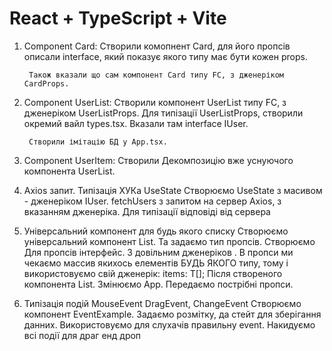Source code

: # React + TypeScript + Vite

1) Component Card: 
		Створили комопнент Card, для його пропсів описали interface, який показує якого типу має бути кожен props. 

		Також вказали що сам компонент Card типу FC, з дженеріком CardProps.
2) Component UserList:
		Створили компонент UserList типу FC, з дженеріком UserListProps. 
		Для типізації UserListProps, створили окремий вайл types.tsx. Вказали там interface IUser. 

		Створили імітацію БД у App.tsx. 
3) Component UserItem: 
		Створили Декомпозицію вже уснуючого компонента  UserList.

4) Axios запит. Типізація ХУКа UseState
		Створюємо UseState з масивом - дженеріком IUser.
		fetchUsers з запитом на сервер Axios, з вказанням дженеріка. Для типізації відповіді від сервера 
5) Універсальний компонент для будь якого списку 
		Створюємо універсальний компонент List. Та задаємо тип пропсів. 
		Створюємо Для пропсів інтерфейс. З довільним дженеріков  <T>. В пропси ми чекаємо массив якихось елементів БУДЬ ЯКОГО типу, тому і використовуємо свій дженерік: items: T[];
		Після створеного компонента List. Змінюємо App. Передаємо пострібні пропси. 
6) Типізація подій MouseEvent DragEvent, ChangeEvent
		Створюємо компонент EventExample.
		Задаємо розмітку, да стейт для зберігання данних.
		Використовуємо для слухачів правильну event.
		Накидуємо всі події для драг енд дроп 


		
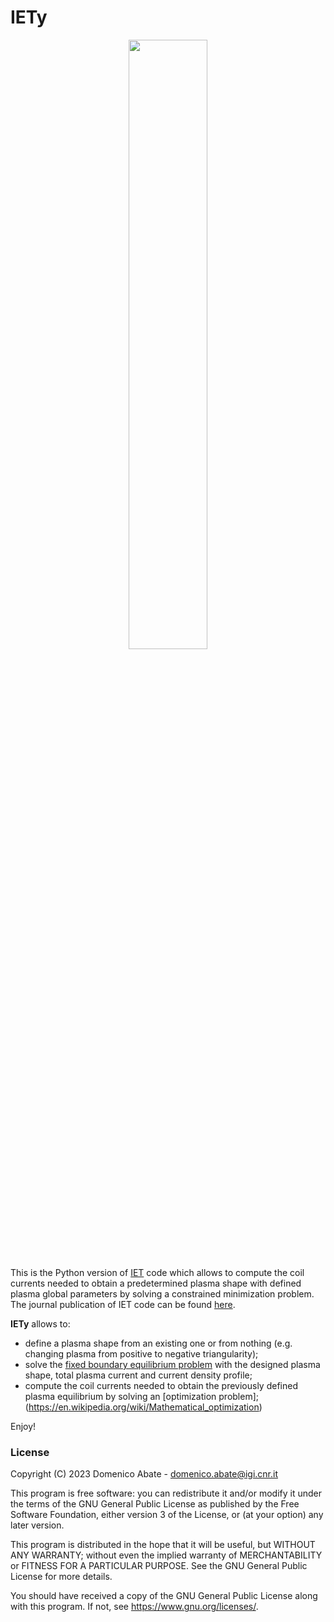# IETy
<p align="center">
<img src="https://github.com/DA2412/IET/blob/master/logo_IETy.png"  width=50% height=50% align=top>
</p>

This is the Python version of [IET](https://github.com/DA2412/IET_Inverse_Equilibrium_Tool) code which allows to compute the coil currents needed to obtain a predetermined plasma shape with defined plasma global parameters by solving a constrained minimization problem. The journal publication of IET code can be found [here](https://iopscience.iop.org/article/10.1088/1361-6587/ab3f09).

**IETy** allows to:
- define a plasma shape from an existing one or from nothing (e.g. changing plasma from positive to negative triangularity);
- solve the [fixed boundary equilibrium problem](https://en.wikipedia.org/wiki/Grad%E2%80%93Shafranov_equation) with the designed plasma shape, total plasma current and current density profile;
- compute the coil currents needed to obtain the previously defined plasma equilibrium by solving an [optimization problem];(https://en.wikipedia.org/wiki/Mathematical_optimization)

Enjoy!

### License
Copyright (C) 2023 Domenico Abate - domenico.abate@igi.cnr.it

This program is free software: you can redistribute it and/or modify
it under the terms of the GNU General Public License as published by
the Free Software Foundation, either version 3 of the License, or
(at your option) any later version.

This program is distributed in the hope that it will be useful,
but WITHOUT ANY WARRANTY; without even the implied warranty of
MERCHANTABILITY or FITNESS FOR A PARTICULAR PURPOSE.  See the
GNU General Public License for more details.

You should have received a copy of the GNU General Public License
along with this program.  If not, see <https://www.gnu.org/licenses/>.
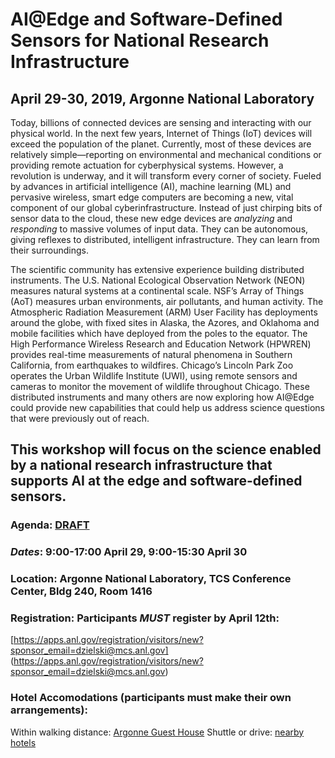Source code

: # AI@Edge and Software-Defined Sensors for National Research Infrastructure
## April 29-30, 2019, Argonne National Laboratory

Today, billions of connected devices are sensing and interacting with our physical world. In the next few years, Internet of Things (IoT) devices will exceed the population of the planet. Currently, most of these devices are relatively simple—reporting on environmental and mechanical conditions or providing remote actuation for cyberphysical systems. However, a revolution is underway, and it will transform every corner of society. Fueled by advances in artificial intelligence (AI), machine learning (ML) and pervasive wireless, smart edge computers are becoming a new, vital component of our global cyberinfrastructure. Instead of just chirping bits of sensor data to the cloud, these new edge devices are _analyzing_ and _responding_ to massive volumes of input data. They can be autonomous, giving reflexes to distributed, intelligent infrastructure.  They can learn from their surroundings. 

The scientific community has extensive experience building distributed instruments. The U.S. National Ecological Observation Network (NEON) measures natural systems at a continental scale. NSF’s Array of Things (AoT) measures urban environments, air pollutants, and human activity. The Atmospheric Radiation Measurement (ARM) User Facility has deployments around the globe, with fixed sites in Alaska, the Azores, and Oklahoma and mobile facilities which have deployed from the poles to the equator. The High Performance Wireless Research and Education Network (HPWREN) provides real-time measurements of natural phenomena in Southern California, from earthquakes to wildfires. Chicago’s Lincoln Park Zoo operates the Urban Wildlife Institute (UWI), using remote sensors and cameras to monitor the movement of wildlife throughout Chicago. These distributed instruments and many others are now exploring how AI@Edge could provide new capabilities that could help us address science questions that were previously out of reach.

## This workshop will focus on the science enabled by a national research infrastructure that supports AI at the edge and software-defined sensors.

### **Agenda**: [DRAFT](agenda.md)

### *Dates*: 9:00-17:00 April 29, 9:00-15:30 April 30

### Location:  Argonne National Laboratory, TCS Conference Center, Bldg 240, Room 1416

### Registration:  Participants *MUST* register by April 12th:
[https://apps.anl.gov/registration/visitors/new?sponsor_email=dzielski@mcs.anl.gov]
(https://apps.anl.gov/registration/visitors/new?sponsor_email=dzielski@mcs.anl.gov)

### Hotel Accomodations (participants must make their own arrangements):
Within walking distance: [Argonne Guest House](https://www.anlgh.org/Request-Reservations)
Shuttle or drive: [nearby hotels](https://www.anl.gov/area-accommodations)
-----
_YOUR ASSIGNMENT_:
A verbatim copy of every record is required, with all pictures excluded.

_RESULT FOR THIS EXERCISE_:
Source code

: # React + TypeScript + Vite

1) Component Card: 
		Створили комопнент Card, для його пропсів описали interface, який показує якого типу має бути кожен props. 

		Також вказали що сам компонент Card типу FC, з дженеріком CardProps.
2) Component UserList:
		Створили компонент UserList типу FC, з дженеріком UserListProps. 
		Для типізації UserListProps, створили окремий вайл types.tsx. Вказали там interface IUser. 

		Створили імітацію БД у App.tsx. 
3) Component UserItem: 
		Створили Декомпозицію вже уснуючого компонента  UserList.

4) Axios запит. Типізація ХУКа UseState
		Створюємо UseState з масивом - дженеріком IUser.
		fetchUsers з запитом на сервер Axios, з вказанням дженеріка. Для типізації відповіді від сервера 
5) Універсальний компонент для будь якого списку 
		Створюємо універсальний компонент List. Та задаємо тип пропсів. 
		Створюємо Для пропсів інтерфейс. З довільним дженеріков  <T>. В пропси ми чекаємо массив якихось елементів БУДЬ ЯКОГО типу, тому і використовуємо свій дженерік: items: T[];
		Після створеного компонента List. Змінюємо App. Передаємо пострібні пропси. 
6) Типізація подій MouseEvent DragEvent, ChangeEvent
		Створюємо компонент EventExample.
		Задаємо розмітку, да стейт для зберігання данних.
		Використовуємо для слухачів правильну event.
		Накидуємо всі події для драг енд дроп 


		
# IETy
<p align="center">
<img src="https://github.com/DA2412/IET/blob/master/logo_IETy.png"  width=50% height=50% align=top>
</p>

This is the Python version of [IET](https://github.com/DA2412/IET_Inverse_Equilibrium_Tool) code which allows to compute the coil currents needed to obtain a predetermined plasma shape with defined plasma global parameters by solving a constrained minimization problem. The journal publication of IET code can be found [here](https://iopscience.iop.org/article/10.1088/1361-6587/ab3f09).

**IETy** allows to:
- define a plasma shape from an existing one or from nothing (e.g. changing plasma from positive to negative triangularity);
- solve the [fixed boundary equilibrium problem](https://en.wikipedia.org/wiki/Grad%E2%80%93Shafranov_equation) with the designed plasma shape, total plasma current and current density profile;
- compute the coil currents needed to obtain the previously defined plasma equilibrium by solving an [optimization problem];(https://en.wikipedia.org/wiki/Mathematical_optimization)

Enjoy!

### License
Copyright (C) 2023 Domenico Abate - domenico.abate@igi.cnr.it

This program is free software: you can redistribute it and/or modify
it under the terms of the GNU General Public License as published by
the Free Software Foundation, either version 3 of the License, or
(at your option) any later version.

This program is distributed in the hope that it will be useful,
but WITHOUT ANY WARRANTY; without even the implied warranty of
MERCHANTABILITY or FITNESS FOR A PARTICULAR PURPOSE.  See the
GNU General Public License for more details.

You should have received a copy of the GNU General Public License
along with this program.  If not, see <https://www.gnu.org/licenses/>.
Source code

: # AI@Edge and Software-Defined Sensors for National Research Infrastructure
## April 29-30, 2019, Argonne National Laboratory

Today, billions of connected devices are sensing and interacting with our physical world. In the next few years, Internet of Things (IoT) devices will exceed the population of the planet. Currently, most of these devices are relatively simple—reporting on environmental and mechanical conditions or providing remote actuation for cyberphysical systems. However, a revolution is underway, and it will transform every corner of society. Fueled by advances in artificial intelligence (AI), machine learning (ML) and pervasive wireless, smart edge computers are becoming a new, vital component of our global cyberinfrastructure. Instead of just chirping bits of sensor data to the cloud, these new edge devices are _analyzing_ and _responding_ to massive volumes of input data. They can be autonomous, giving reflexes to distributed, intelligent infrastructure.  They can learn from their surroundings. 

The scientific community has extensive experience building distributed instruments. The U.S. National Ecological Observation Network (NEON) measures natural systems at a continental scale. NSF’s Array of Things (AoT) measures urban environments, air pollutants, and human activity. The Atmospheric Radiation Measurement (ARM) User Facility has deployments around the globe, with fixed sites in Alaska, the Azores, and Oklahoma and mobile facilities which have deployed from the poles to the equator. The High Performance Wireless Research and Education Network (HPWREN) provides real-time measurements of natural phenomena in Southern California, from earthquakes to wildfires. Chicago’s Lincoln Park Zoo operates the Urban Wildlife Institute (UWI), using remote sensors and cameras to monitor the movement of wildlife throughout Chicago. These distributed instruments and many others are now exploring how AI@Edge could provide new capabilities that could help us address science questions that were previously out of reach.

## This workshop will focus on the science enabled by a national research infrastructure that supports AI at the edge and software-defined sensors.

### **Agenda**: [DRAFT](agenda.md)

### *Dates*: 9:00-17:00 April 29, 9:00-15:30 April 30

### Location:  Argonne National Laboratory, TCS Conference Center, Bldg 240, Room 1416

### Registration:  Participants *MUST* register by April 12th:
[https://apps.anl.gov/registration/visitors/new?sponsor_email=dzielski@mcs.anl.gov]
(https://apps.anl.gov/registration/visitors/new?sponsor_email=dzielski@mcs.anl.gov)

### Hotel Accomodations (participants must make their own arrangements):
Within walking distance: [Argonne Guest House](https://www.anlgh.org/Request-Reservations)
Shuttle or drive: [nearby hotels](https://www.anl.gov/area-accommodations)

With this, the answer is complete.